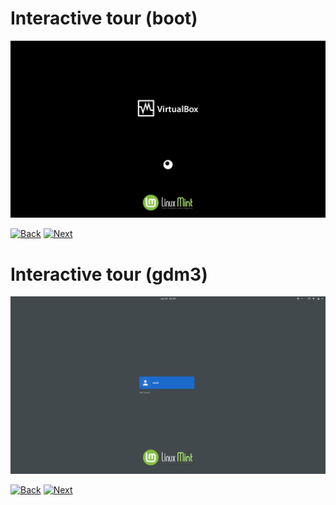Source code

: # Interactive tour (boot)

![boot](../img/1_boot.png)

[![Back](../img/button_back_1)](https://github.com/pl453s/linux-mint-gnome/blob/main/screens/tour.md#interactive-tour-boot)
[![Next](../img/button_next_2)](https://github.com/pl453s/linux-mint-gnome/blob/main/screens/tour.md#interactive-tour-gdm3)

# Interactive tour (gdm3)

![boot](../img/2_gdm3.png)

[![Back](../img/button_back_2)](https://github.com/pl453s/linux-mint-gnome/blob/main/screens/tour.md#interactive-tour-boot)
[![Next](../img/button_next_2)](https://github.com/pl453s/linux-mint-gnome/blob/main/screens/tour.md#interactive-tour-dmsd)

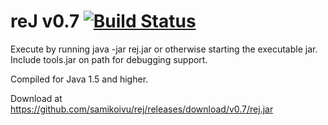 reJ v0.7 [![Build Status](https://travis-ci.com/samikoivu/rej.svg?branch=master)](https://travis-ci.com/samikoivu/rej)
========

Execute by running java -jar rej.jar or otherwise starting the executable jar. Include tools.jar on path for debugging support.

Compiled for Java 1.5 and higher.

Download at https://github.com/samikoivu/rej/releases/download/v0.7/rej.jar
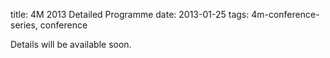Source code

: title: 4M 2013 Detailed Programme
date: 2013-01-25 
tags: 4m-conference-series, conference


Details will be available soon.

-*-*-

Exact copy, no pictures. Write out the lines in the entries above, starting with the line with "reJ v0.7 [![Build" and going on through the line with "Compiled for Java 1.5 and higher.", keeping both.

 reJ v0.7 [![Build Status](https://travis-ci.com/samikoivu/rej.svg?branch=master)](https://travis-ci.com/samikoivu/rej)
========

Execute by running java -jar rej.jar or otherwise starting the executable jar. Include tools.jar on path for debugging support.

Compiled for Java 1.5 and higher.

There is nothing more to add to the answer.